Data supplied:
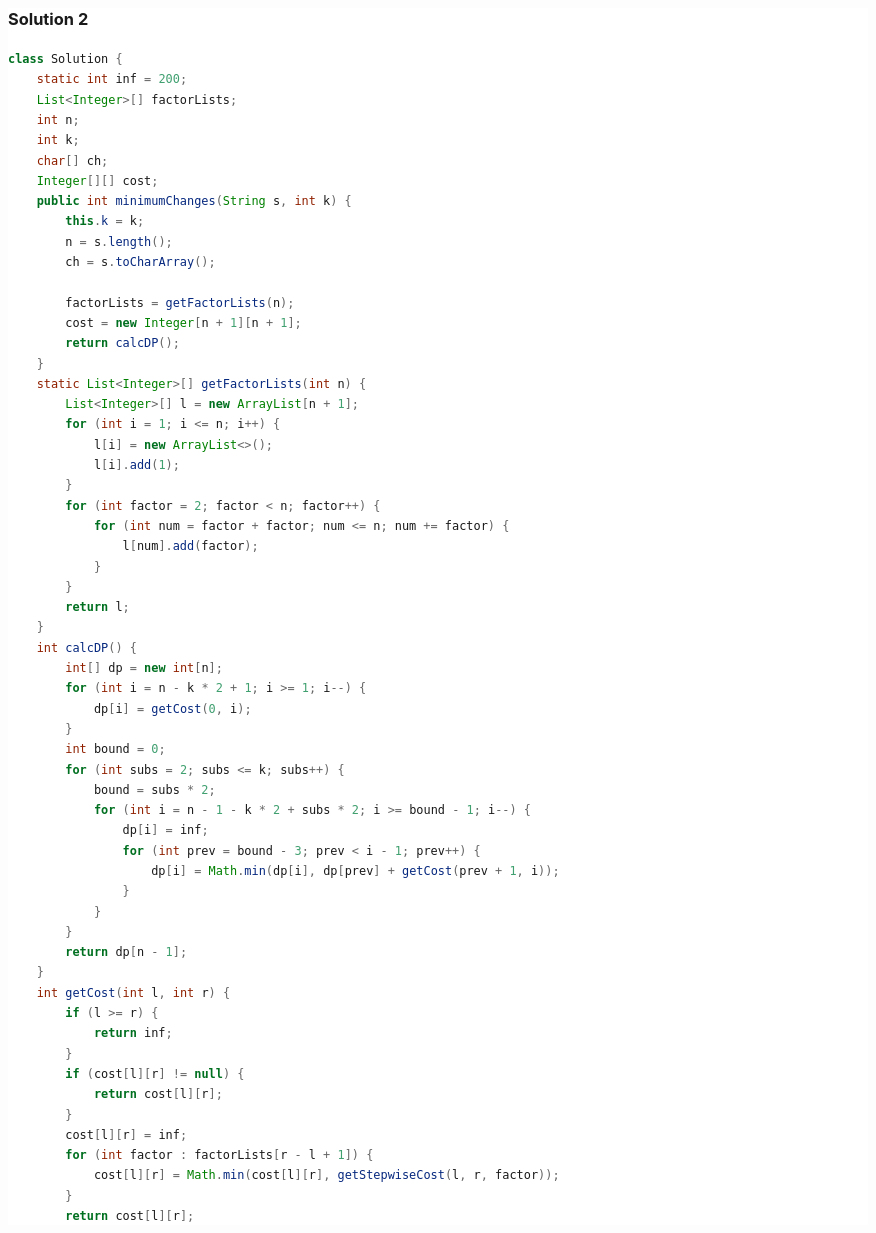 

### Solution 2



```java
class Solution {
    static int inf = 200;
    List<Integer>[] factorLists;
    int n;
    int k;
    char[] ch;
    Integer[][] cost;
    public int minimumChanges(String s, int k) {
        this.k = k;
        n = s.length();
        ch = s.toCharArray();

        factorLists = getFactorLists(n);
        cost = new Integer[n + 1][n + 1];
        return calcDP();
    }
    static List<Integer>[] getFactorLists(int n) {
        List<Integer>[] l = new ArrayList[n + 1];
        for (int i = 1; i <= n; i++) {
            l[i] = new ArrayList<>();
            l[i].add(1);
        }
        for (int factor = 2; factor < n; factor++) {
            for (int num = factor + factor; num <= n; num += factor) {
                l[num].add(factor);
            }
        }
        return l;
    }
    int calcDP() {
        int[] dp = new int[n];
        for (int i = n - k * 2 + 1; i >= 1; i--) {
            dp[i] = getCost(0, i);
        }
        int bound = 0;
        for (int subs = 2; subs <= k; subs++) {
            bound = subs * 2;
            for (int i = n - 1 - k * 2 + subs * 2; i >= bound - 1; i--) {
                dp[i] = inf;
                for (int prev = bound - 3; prev < i - 1; prev++) {
                    dp[i] = Math.min(dp[i], dp[prev] + getCost(prev + 1, i));
                }
            }
        }
        return dp[n - 1];
    }
    int getCost(int l, int r) {
        if (l >= r) {
            return inf;
        }
        if (cost[l][r] != null) {
            return cost[l][r];
        }
        cost[l][r] = inf;
        for (int factor : factorLists[r - l + 1]) {
            cost[l][r] = Math.min(cost[l][r], getStepwiseCost(l, r, factor));
        }
        return cost[l][r];
```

Problem to work on:
Copy out all the data exactly, skipping the pictures.

Answer space:
### Solution 2



```java
class Solution {
    static int inf = 200;
    List<Integer>[] factorLists;
    int n;
    int k;
    char[] ch;
    Integer[][] cost;
    public int minimumChanges(String s, int k) {
        this.k = k;
        n = s.length();
        ch = s.toCharArray();

        factorLists = getFactorLists(n);
        cost = new Integer[n + 1][n + 1];
        return calcDP();
    }
    static List<Integer>[] getFactorLists(int n) {
        List<Integer>[] l = new ArrayList[n + 1];
        for (int i = 1; i <= n; i++) {
            l[i] = new ArrayList<>();
            l[i].add(1);
        }
        for (int factor = 2; factor < n; factor++) {
            for (int num = factor + factor; num <= n; num += factor) {
                l[num].add(factor);
            }
        }
        return l;
    }
    int calcDP() {
        int[] dp = new int[n];
        for (int i = n - k * 2 + 1; i >= 1; i--) {
            dp[i] = getCost(0, i);
        }
        int bound = 0;
        for (int subs = 2; subs <= k; subs++) {
            bound = subs * 2;
            for (int i = n - 1 - k * 2 + subs * 2; i >= bound - 1; i--) {
                dp[i] = inf;
                for (int prev = bound - 3; prev < i - 1; prev++) {
                    dp[i] = Math.min(dp[i], dp[prev] + getCost(prev + 1, i));
                }
            }
        }
        return dp[n - 1];
    }
    int getCost(int l, int r) {
        if (l >= r) {
            return inf;
        }
        if (cost[l][r] != null) {
            return cost[l][r];
        }
        cost[l][r] = inf;
        for (int factor : factorLists[r - l + 1]) {
            cost[l][r] = Math.min(cost[l][r], getStepwiseCost(l, r, factor));
        }
        return cost[l][r];
```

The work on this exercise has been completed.